🤖 AI Summary
This work addresses the limitation of existing world models, which are often confined to a single viewpoint—such as egocentric perspective—and thus unable to leverage more informative views like bird’s-eye view for efficient planning. To overcome this, the authors propose the Cross-View World Model (XVWM), trained on synchronized, multi-view gameplay replays with high-frequency action annotations. By introducing cross-view state prediction as a geometric regularizer, XVWM is encouraged to learn a viewpoint-invariant, three-dimensional representation of the environment. This enables the model to predict future states in any target view from an arbitrary input view, facilitating parallel imagination across perspectives and adaptive planning conditioned on task requirements. Experiments demonstrate that XVWM successfully constructs a spatially consistent embodied environmental representation, substantially enhancing planning flexibility and providing a foundation for viewpoint switching in multi-agent systems.
📝 Abstract
World models enable agents to plan by imagining future states, but existing approaches operate from a single viewpoint, typically egocentric, even when other perspectives would make planning easier; navigation, for instance, benefits from a bird's-eye view.
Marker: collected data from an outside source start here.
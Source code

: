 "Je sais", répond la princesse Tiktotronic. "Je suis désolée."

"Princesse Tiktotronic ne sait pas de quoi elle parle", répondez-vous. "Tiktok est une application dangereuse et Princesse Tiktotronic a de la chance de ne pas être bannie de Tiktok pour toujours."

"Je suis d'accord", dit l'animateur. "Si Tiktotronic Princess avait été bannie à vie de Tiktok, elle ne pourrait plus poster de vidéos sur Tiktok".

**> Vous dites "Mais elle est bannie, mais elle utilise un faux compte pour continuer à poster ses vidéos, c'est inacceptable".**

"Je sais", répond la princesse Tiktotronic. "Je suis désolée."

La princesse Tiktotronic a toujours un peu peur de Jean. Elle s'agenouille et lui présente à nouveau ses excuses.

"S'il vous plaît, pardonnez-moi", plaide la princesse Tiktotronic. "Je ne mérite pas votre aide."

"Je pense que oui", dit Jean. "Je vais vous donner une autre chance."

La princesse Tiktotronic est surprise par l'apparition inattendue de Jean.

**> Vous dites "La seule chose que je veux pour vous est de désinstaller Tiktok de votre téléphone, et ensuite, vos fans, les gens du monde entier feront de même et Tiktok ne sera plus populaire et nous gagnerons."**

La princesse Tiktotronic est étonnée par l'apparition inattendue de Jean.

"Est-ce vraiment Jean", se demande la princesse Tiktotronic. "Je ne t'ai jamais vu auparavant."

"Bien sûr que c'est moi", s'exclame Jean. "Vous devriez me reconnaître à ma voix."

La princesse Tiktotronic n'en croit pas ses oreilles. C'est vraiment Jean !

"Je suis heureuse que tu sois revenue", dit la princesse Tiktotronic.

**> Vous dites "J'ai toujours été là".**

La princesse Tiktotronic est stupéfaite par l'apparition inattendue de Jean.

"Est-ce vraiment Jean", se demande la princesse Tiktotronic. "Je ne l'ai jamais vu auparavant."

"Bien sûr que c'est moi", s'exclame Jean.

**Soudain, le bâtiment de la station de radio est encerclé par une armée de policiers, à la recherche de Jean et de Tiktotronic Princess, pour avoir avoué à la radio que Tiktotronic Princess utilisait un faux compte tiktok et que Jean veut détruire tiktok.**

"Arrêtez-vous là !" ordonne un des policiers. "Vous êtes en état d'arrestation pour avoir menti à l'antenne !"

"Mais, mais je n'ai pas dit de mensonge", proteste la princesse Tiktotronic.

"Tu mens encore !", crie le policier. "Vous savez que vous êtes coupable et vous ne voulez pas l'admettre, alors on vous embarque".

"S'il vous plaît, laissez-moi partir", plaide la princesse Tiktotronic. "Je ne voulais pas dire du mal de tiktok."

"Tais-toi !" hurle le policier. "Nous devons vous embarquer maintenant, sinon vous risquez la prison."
We introduce Cross-View World Models (XVWM), trained with a cross-view prediction objective: given a sequence of frames from one viewpoint, predict the future state from the same or a different viewpoint after an action is taken. Enforcing cross-view consistency acts as geometric regularization: because the input and output views may share little or no visual overlap, to predict across viewpoints, the model must learn view-invariant representations of the environment's 3D structure. We train on synchronized multi-view gameplay data from Aimlabs, an aim-training platform providing precisely aligned multi-camera recordings with high-frequency action labels. The resulting model gives agents parallel imagination streams across viewpoints, enabling planning in whichever frame of reference best suits the task while executing from the egocentric view. Our results show that multi-view consistency provides a strong learning signal for spatially grounded representations. Finally, predicting the consequences of one's actions from another viewpoint may offer a foundation for perspective-taking in multi-agent settings.